----- EXTRACTED RECORDS -----

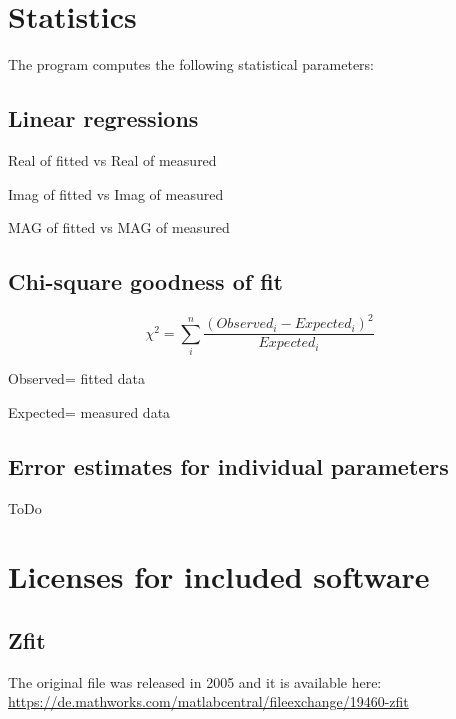 \documentclass[10pt,a4paper,oneside]{memoir}
\begin{document}
\chapter{Statistics}

The program computes the following statistical parameters:

\section{Linear regressions}

Real of fitted vs Real of measured

Imag of fitted vs Imag of measured

MAG of fitted vs MAG of measured

\section{Chi-square goodness of fit}

\[ \chi^2 = \sum_i^n{\dfrac{(Observed_i-Expected_i)^2}{Expected_i}} \]

Observed= fitted data

Expected= measured data

\section{Error estimates for individual parameters}

ToDo


\newpage{}
\chapter{Licenses for included software}

\section{Zfit}

The original file was released in 2005 and it is available here:\\

\url{https://de.mathworks.com/matlabcentral/fileexchange/19460-zfit}
\end{document}
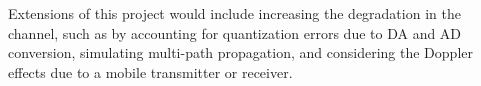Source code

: \documentclass[journal]{IEEEtran}
\begin{document}
Extensions of this project would include increasing the degradation in the channel, such as by accounting for quantization errors due to D\/A and A\/D conversion, simulating multi-path propagation, and considering the Doppler effects due to a mobile transmitter or receiver.


	
\end{document}
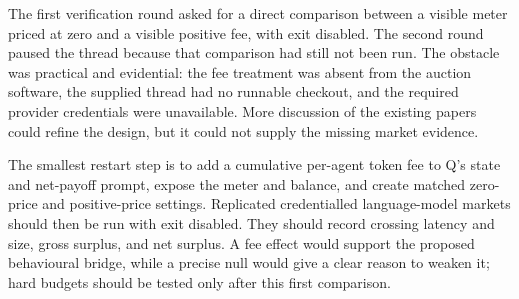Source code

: \documentclass{article}
\begin{document}
The first verification round asked for a direct comparison between a visible meter priced at zero and a visible positive fee, with exit disabled.  The second round paused the thread because that comparison had still not been run.  The obstacle was practical and evidential: the fee treatment was absent from the auction software, the supplied thread had no runnable checkout, and the required provider credentials were unavailable.  More discussion of the existing papers could refine the design, but it could not supply the missing market evidence.

The smallest restart step is to add a cumulative per-agent token fee to Q's state and net-payoff prompt, expose the meter and balance, and create matched zero-price and positive-price settings.  Replicated credentialled language-model markets should then be run with exit disabled.  They should record crossing latency and size, gross surplus, and net surplus.  A fee effect would support the proposed behavioural bridge, while a precise null would give a clear reason to weaken it; hard budgets should be tested only after this first comparison.



\end{document}
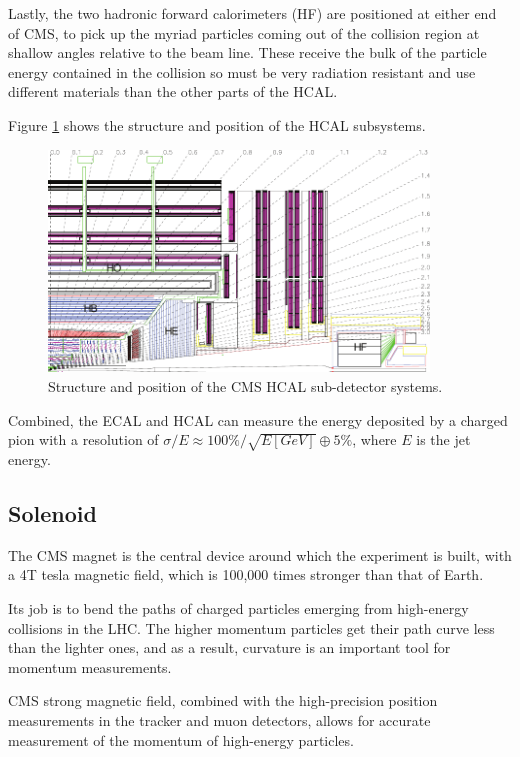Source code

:  Lastly, the two hadronic forward calorimeters (HF) are positioned at either end of CMS, to pick up the myriad particles coming out of the collision region at shallow angles relative to the beam line. These receive the bulk of the particle energy contained in the collision so must be very radiation resistant and use different materials than the other parts of the HCAL.

 Figure \ref{fig:cmshcal} shows the structure and position of the HCAL subsystems. 

     \begin{figure}[H]
 	\centering
 	\includegraphics[width=0.9\textwidth]{figures/HCAL_subdet.pdf}
 	\singlespace
 	\caption{Structure and position of the CMS HCAL sub-detector systems.}
 	\label{fig:cmshcal}
	 \end{figure}

Combined, the ECAL and HCAL can measure the energy deposited by a charged pion with a resolution of $\sigma/E\approx100\%/\sqrt{E[GeV]}\oplus5\%$, where $E$ is the jet energy.

 \subsection{Solenoid}

 The CMS magnet is the central device around which the experiment is built, with a 4T tesla magnetic field, which is 100,000 times stronger than that of Earth.

 Its job is to bend the paths of charged particles emerging from high-energy collisions in the LHC. The higher momentum particles get their path curve less than the lighter ones, and as a result, curvature is an important tool for momentum measurements. 

 CMS strong magnetic field, combined with the high-precision position measurements in the tracker and muon detectors, allows for accurate measurement of the momentum of high-energy particles.


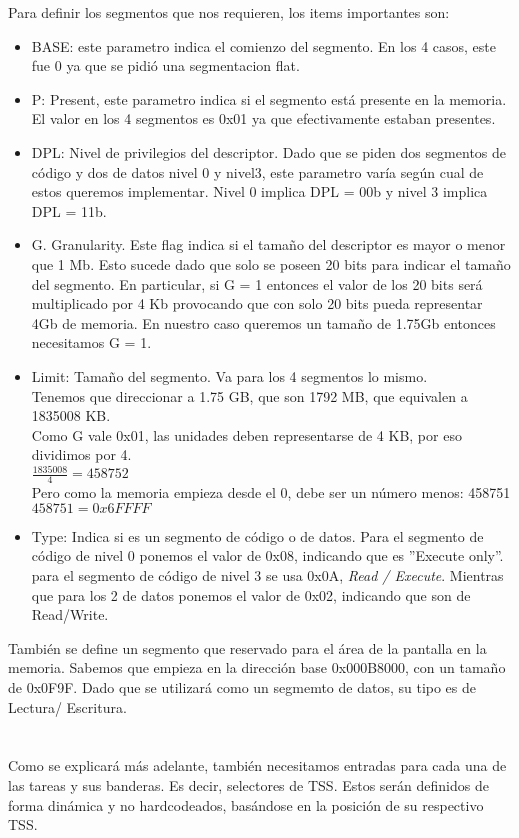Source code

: Para definir los segmentos que nos requieren, los items importantes son:\\
\begin{itemize}
 \item BASE: este parametro indica el comienzo del segmento. En los 4 casos, este fue 0 ya que se pidió una segmentacion flat.
 \item P: Present, este parametro indica si el segmento est\'a presente en la memoria. El valor en los 4 segmentos es 0x01 ya que efectivamente estaban presentes.
 \item DPL: Nivel de privilegios del descriptor. Dado que se piden dos segmentos de código y dos de datos nivel 0 y nivel3, este 
parametro var\'ia seg\'un cual de estos queremos implementar. Nivel 0 implica DPL = 00b y nivel 3 implica DPL = 11b.
 \item G. Granularity. Este flag indica si el tamaño del descriptor es mayor o menor que 1 Mb. Esto sucede dado que solo se poseen 20 bits para 
indicar el tamaño del segmento. En particular, si G = 1 entonces el valor de los 20 bits ser\'a multiplicado por 4 Kb provocando que con 
 solo 20 bits pueda representar 4Gb de memoria. En nuestro caso queremos un tamaño de 1.75Gb entonces necesitamos G = 1.
 \item Limit: Tamaño del segmento. Va para los 4 segmentos lo mismo.\\
  \indent Tenemos que direccionar a 1.75 GB, que son 1792 MB, que equivalen a 1835008 KB.\\
  \indent Como G vale 0x01, las unidades deben representarse de 4 KB, por eso dividimos por 4.\\
  \indent $\frac{1835008}{4} = 458752$\\
  \indent Pero como la memoria empieza desde el 0, debe ser un n\'umero menos: 458751\\
  \indent $458751 = 0x6FFFF$
 \item Type: Indica si es un segmento de c\'odigo o de datos. Para el segmento de c\'odigo de nivel 0 ponemos el valor de 0x08, indicando 
que es ''Execute only''. para el segmento de c\'odigo de nivel 3 se usa 0x0A, \emph{Read / Execute}. Mientras que para los 2 de datos 
ponemos el valor de 0x02, indicando que son de Read/Write.
\end{itemize}

Tambi\'en se define un segmento que reservado para el \'area de la pantalla en la memoria. Sabemos que empieza en la direcci\'on base
0x000B8000, con un tamaño de 0x0F9F. Dado que se utilizar\'a como un segmemto de datos, su tipo es de Lectura/ Escritura.\\\\
\\
Como se explicar\'a m\'as adelante, tambi\'en necesitamos entradas para cada una de las tareas y sus banderas. Es decir, selectores de TSS. Estos ser\'an definidos de forma din\'amica y no hardcodeados, bas\'andose en la posici\'on de su respectivo TSS.



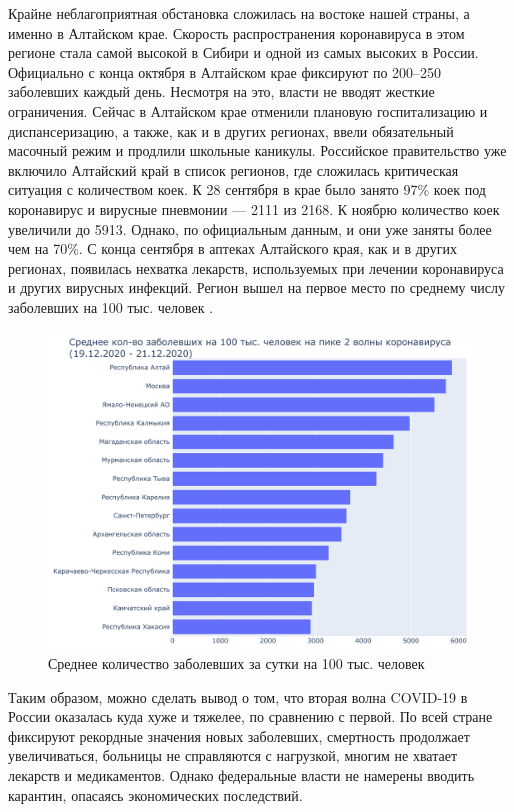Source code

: \documentclass[a4paper, 12pt]{extarticle}
\begin{document}
Крайне неблагоприятная обстановка сложилась на востоке нашей страны, а именно в Алтайском крае. Скорость распространения коронавируса в этом регионе стала самой высокой в Сибири и одной из самых высоких в России. Официально с конца октября в Алтайском крае фиксируют по 200–250 заболевших каждый день. Несмотря на это, власти не вводят жесткие ограничения. Сейчас в Алтайском крае отменили плановую госпитализацию и диспансеризацию, а также, как и в других регионах, ввели обязательный масочный режим и продлили школьные каникулы. Российское правительство уже включило Алтайский край в список регионов, где сложилась критическая ситуация с количеством коек. К 28 сентября в крае было занято 97\% коек под коронавирус и вирусные пневмонии — 2111 из 2168. К ноябрю количество коек увеличили до 5913. Однако, по официальным данным, и они уже заняты более чем на 70\%. С конца сентября в аптеках Алтайского края, как и в других регионах, появилась нехватка лекарств, используемых при лечении коронавируса и других вирусных инфекций. Регион вышел на первое место по среднему числу заболевших на 100 тыс. человек .

\begin{figure}[h]
    \centering
    \includegraphics[scale=0.6]{../plots/6total_confirmed_per_100k_bar_plot_2wave.pdf}
    \caption{Среднее количество заболевших за сутки на 100 тыс. человек}
    \label{fig:average_confirmed_per_100k_2wave}
\end{figure}

Таким образом, можно сделать вывод о том, что вторая волна COVID-19 в России оказалась куда хуже и тяжелее, по сравнению с первой. По всей стране фиксируют рекордные значения новых заболевших, смертность продолжает увеличиваться, больницы не справляются с нагрузкой, многим не хватает лекарств и медикаментов. Однако федеральные власти не намерены вводить карантин, опасаясь экономических последствий.
\newpage
\end{document}

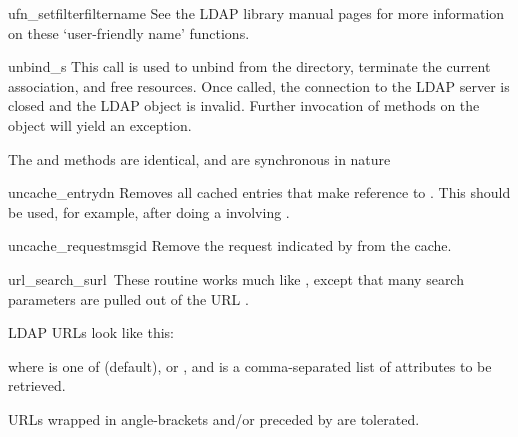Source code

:
\begin{funcdesc}{ufn_setfilter}{filtername}
See the LDAP library manual pages for more information on these
`user-friendly name' functions.
\end{funcdesc}


\begin{funcdesc}{unbind_s}{}
This call is used to unbind from the directory, terminate the current
association, and free resources. Once called, the connection to the
LDAP server is closed and the LDAP object is invalid. Further invocation
of methods on the object will yield an exception.

The  and  methods are identical, and are 
synchronous in nature
\end{funcdesc}


\begin{funcdesc}{uncache_entry}{dn}
Removes all cached entries that make reference to . This should be
used, for example, after doing a  involving .
\end{funcdesc}


\begin{funcdesc}{uncache_request}{msgid}
Remove the request indicated by  from the cache.
\end{funcdesc}


\begin{funcdesc}{url_search_s}{url\, }
These routine works much like , except that many search
parameters are pulled out of the URL . 

LDAP URLs look like this: 


where  is one of  (default),  or ,
and  is a comma-separated list of attributes to be retrieved.

URLs wrapped in angle-brackets and/or preceded by  are 
tolerated.
\end{funcdesc}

-----

YOUR ASSIGNMENT
Within the entries above, the lines from the one containing "The program computes" through the one containing "The first verification" are to be transcribed exactly, ends included, pictures excluded.

OUTPUT BELOW
The program computes the following statistical parameters:

\section{Linear regressions}

Real of fitted vs Real of measured

Imag of fitted vs Imag of measured

MAG of fitted vs MAG of measured

\section{Chi-square goodness of fit}

\[ \chi^2 = \sum_i^n{\dfrac{(Observed_i-Expected_i)^2}{Expected_i}} \]

Observed= fitted data

Expected= measured data

\section{Error estimates for individual parameters}

ToDo


\newpage{}
\chapter{Licenses for included software}

\section{Zfit}

The original file was released in 2005 and it is available here:\\

\url{https://de.mathworks.com/matlabcentral/fileexchange/19460-zfit}
\end{document}
Source code

: \documentclass[journal]{IEEEtran}
\begin{document}
Extensions of this project would include increasing the degradation in the channel, such as by accounting for quantization errors due to D\/A and A\/D conversion, simulating multi-path propagation, and considering the Doppler effects due to a mobile transmitter or receiver.


	
\end{document}
Source code

: \documentclass{article}
\begin{document}
The first verification round asked for a direct comparison between a visible meter priced at zero and a visible positive fee, with exit disabled.  The second round paused the thread because that comparison had still not been run.  The obstacle was practical and evidential: the fee treatment was absent from the auction software, the supplied thread had no runnable checkout, and the required provider credentials were unavailable.  More discussion of the existing papers could refine the design, but it could not supply the missing market evidence.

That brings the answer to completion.